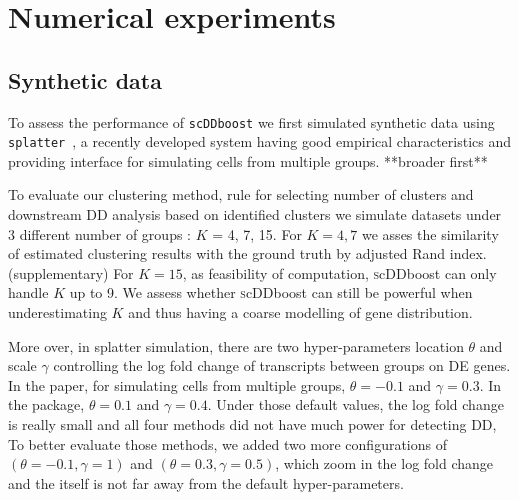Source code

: \documentclass[aoas,preprint]{imsart}
\newtheorem{theorem}{Theorem}
\begin{document}
%


 
\section{Numerical experiments}

\subsection{Synthetic data} 

To assess the performance of \verb+scDDboost+ we first  simulated
synthetic data using \verb+splatter+~\citep{ref:Zappia}, 
a recently developed system having good empirical characteristics 
and providing interface for simulating cells from multiple groups. **broader first**

To evaluate our clustering method, rule for selecting number of clusters and downstream DD analysis based on identified clusters we simulate datasets under 3 different number of groups : $K$ =  4, 7, 15.  For $K = 4, 7$ we asses 
the similarity of estimated clustering results with the ground truth by adjusted Rand index. (supplementary)  For $K = 15$, as feasibility of computation, \textsc scDDboost can only handle $K$ up to 9. We assess whether \textsc scDDboost 
can still be powerful when underestimating $K$ and thus having a coarse modelling of gene distribution.

More over, in splatter simulation, there are two hyper-parameters location $\theta$ and scale $\gamma$ controlling the log fold change of transcripts between groups on DE genes. In the paper, for simulating cells from multiple groups, $\theta = -0.1$ and $\gamma = 0.3$. 
In the package, $\theta = 0.1$ and $\gamma = 0.4$. Under those default values, the log fold change is really small and all four methods did not have much power for detecting DD, To better evaluate those methods, we added two more configurations of $(\theta = -0.1, \gamma = 1)$ and $(\theta = 0.3, \gamma = 0.5)$, which zoom in the log fold change and the itself is not far away from the default hyper-parameters. 
\end{document}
○ ○ ○ ○ ○
TASK BRIEF >>
For every entry, return its exact wording and leave out any image.

SOLUTION TO THIS PROBLEM >>
Source code

: \documentclass[aoas,preprint]{imsart}
\newtheorem{theorem}{Theorem}
\begin{document}
%


 
\section{Numerical experiments}

\subsection{Synthetic data} 

To assess the performance of \verb+scDDboost+ we first  simulated
synthetic data using \verb+splatter+~\citep{ref:Zappia}, 
a recently developed system having good empirical characteristics 
and providing interface for simulating cells from multiple groups. **broader first**

To evaluate our clustering method, rule for selecting number of clusters and downstream DD analysis based on identified clusters we simulate datasets under 3 different number of groups : $K$ =  4, 7, 15.  For $K = 4, 7$ we asses 
the similarity of estimated clustering results with the ground truth by adjusted Rand index. (supplementary)  For $K = 15$, as feasibility of computation, \textsc scDDboost can only handle $K$ up to 9. We assess whether \textsc scDDboost 
can still be powerful when underestimating $K$ and thus having a coarse modelling of gene distribution.

More over, in splatter simulation, there are two hyper-parameters location $\theta$ and scale $\gamma$ controlling the log fold change of transcripts between groups on DE genes. In the paper, for simulating cells from multiple groups, $\theta = -0.1$ and $\gamma = 0.3$. 
In the package, $\theta = 0.1$ and $\gamma = 0.4$. Under those default values, the log fold change is really small and all four methods did not have much power for detecting DD, To better evaluate those methods, we added two more configurations of $(\theta = -0.1, \gamma = 1)$ and $(\theta = 0.3, \gamma = 0.5)$, which zoom in the log fold change and the itself is not far away from the default hyper-parameters. 
\end{document}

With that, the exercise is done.